*To do:* Report how many lines below include the string "fill". Please keep the reply to that number.

*Records supplied:*
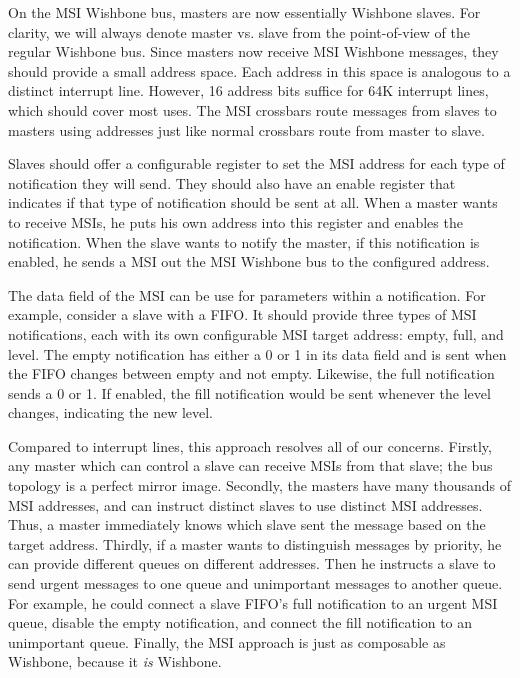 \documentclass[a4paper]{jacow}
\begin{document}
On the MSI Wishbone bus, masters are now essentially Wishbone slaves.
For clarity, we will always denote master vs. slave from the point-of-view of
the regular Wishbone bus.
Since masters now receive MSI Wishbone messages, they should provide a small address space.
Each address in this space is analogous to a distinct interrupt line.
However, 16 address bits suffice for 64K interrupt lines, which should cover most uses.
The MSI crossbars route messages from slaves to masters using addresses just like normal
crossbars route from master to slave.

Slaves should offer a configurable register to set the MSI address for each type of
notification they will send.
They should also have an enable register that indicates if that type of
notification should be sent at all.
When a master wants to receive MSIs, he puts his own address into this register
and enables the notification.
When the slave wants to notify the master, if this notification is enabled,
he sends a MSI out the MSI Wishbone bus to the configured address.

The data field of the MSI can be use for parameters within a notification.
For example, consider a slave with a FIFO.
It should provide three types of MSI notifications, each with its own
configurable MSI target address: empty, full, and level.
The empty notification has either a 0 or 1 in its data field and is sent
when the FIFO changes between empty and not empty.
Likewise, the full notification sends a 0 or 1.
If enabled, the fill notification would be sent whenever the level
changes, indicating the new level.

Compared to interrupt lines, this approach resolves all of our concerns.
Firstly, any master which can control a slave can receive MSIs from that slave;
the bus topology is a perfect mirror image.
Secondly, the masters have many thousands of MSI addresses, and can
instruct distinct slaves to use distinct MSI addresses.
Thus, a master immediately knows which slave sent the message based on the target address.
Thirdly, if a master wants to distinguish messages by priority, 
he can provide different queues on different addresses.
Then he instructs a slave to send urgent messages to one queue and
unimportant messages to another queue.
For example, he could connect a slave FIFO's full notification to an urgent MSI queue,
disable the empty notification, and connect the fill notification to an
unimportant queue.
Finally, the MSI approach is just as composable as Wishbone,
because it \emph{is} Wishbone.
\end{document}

*Solution for this task:* 2